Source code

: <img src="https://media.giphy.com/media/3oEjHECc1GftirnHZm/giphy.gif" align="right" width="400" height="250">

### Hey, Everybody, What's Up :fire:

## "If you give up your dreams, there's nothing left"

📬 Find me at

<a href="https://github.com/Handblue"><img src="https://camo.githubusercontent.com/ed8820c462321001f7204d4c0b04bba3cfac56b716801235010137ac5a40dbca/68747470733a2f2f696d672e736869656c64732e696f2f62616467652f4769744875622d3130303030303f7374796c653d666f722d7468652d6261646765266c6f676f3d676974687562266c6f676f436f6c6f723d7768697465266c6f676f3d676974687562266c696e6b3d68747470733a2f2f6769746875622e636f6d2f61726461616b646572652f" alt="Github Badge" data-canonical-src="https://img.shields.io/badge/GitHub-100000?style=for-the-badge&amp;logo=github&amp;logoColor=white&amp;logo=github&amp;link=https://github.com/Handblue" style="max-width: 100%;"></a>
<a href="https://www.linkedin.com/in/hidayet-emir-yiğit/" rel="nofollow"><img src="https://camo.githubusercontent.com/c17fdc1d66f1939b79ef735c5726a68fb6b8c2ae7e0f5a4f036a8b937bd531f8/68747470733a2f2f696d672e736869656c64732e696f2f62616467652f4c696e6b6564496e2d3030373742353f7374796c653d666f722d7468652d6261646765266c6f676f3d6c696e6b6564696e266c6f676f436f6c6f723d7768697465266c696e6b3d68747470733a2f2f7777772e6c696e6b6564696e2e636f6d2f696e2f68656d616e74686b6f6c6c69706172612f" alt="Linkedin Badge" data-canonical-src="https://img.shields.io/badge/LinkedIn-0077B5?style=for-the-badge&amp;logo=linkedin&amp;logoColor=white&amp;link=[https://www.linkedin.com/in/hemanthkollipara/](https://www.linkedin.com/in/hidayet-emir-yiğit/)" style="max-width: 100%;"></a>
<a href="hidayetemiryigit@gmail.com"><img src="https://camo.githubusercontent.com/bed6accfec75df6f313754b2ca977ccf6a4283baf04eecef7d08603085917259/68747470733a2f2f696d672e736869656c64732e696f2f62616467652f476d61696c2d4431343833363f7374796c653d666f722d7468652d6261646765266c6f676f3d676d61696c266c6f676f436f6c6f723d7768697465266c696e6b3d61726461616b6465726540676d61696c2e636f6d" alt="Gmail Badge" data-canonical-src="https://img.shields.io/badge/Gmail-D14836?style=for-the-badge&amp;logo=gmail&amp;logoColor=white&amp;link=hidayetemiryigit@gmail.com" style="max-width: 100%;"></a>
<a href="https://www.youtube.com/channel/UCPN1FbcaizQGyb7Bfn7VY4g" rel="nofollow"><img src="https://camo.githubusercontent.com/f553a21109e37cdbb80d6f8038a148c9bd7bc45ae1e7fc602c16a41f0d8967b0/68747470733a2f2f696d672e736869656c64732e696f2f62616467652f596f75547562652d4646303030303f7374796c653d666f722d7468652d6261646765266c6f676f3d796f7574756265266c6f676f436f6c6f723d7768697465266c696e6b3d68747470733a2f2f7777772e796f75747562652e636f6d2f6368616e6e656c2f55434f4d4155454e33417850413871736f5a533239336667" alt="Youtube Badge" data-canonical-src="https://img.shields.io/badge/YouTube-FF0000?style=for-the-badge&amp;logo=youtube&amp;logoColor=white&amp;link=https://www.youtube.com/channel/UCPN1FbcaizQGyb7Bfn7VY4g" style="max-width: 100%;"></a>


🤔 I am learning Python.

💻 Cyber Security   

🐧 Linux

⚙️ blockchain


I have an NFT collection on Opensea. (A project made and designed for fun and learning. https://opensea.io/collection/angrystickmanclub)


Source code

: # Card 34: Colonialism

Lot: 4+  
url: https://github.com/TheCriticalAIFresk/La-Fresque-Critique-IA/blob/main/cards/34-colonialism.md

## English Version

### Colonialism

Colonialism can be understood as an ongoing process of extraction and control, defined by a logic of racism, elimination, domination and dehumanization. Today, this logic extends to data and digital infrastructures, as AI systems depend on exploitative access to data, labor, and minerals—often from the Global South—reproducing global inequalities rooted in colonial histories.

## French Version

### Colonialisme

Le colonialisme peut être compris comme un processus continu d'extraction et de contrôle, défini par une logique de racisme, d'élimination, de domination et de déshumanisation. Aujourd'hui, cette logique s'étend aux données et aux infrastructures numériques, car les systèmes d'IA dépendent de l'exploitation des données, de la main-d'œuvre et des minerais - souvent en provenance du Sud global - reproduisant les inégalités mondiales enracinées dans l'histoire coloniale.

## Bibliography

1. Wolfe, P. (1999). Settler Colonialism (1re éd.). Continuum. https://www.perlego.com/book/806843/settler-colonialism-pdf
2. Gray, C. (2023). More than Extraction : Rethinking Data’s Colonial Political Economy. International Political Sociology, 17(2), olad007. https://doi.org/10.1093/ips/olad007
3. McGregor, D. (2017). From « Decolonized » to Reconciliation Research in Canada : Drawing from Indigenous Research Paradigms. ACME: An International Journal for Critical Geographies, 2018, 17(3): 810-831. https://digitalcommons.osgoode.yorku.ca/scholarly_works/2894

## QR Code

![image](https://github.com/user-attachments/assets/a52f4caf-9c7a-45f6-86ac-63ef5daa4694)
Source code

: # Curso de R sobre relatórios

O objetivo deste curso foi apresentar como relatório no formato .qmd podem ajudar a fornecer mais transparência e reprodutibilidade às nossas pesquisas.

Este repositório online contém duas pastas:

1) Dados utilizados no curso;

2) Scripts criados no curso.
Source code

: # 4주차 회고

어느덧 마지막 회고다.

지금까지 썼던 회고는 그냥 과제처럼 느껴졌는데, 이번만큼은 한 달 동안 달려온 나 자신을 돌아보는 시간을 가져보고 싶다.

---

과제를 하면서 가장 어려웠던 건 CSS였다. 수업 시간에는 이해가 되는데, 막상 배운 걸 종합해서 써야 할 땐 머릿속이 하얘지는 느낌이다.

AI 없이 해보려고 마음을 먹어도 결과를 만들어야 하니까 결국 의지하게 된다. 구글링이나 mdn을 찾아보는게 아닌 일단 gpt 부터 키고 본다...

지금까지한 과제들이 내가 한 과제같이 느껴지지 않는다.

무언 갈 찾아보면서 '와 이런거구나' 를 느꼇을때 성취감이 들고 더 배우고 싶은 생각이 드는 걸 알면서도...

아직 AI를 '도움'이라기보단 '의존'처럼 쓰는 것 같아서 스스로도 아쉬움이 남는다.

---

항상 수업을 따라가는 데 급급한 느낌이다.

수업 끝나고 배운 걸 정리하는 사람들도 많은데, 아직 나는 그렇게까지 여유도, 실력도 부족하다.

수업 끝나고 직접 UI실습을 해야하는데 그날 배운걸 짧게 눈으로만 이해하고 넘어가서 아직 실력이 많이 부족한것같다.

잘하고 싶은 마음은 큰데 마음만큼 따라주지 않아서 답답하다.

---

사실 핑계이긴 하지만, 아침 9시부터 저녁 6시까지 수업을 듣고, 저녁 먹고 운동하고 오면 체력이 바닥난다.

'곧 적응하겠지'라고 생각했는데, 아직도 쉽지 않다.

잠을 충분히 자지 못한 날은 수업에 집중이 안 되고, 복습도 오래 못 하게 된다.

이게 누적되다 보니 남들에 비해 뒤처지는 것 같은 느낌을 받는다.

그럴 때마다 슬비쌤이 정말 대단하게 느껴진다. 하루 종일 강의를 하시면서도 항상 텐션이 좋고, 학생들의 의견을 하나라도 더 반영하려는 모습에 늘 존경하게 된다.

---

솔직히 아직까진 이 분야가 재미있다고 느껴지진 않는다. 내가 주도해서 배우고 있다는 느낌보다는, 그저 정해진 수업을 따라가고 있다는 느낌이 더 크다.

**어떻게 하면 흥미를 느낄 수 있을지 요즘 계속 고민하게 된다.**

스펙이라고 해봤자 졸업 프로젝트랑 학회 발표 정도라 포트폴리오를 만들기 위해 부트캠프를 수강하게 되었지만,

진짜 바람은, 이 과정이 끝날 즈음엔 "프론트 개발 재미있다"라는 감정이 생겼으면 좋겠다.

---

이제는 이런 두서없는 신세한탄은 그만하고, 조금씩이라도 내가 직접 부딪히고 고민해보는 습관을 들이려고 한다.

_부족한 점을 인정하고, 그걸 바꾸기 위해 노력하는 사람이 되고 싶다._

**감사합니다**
########################################
### Work instructions
Every line from the one containing "계속 고민하게 된다.**" through the end of the entries above must be echoed exactly, with both ends kept.

### Exercise solution
**어떻게 하면 흥미를 느낄 수 있을지 요즘 계속 고민하게 된다.**

스펙이라고 해봤자 졸업 프로젝트랑 학회 발표 정도라 포트폴리오를 만들기 위해 부트캠프를 수강하게 되었지만,

진짜 바람은, 이 과정이 끝날 즈음엔 "프론트 개발 재미있다"라는 감정이 생겼으면 좋겠다.

---

이제는 이런 두서없는 신세한탄은 그만하고, 조금씩이라도 내가 직접 부딪히고 고민해보는 습관을 들이려고 한다.

_부족한 점을 인정하고, 그걸 바꾸기 위해 노력하는 사람이 되고 싶다._

**감사합니다**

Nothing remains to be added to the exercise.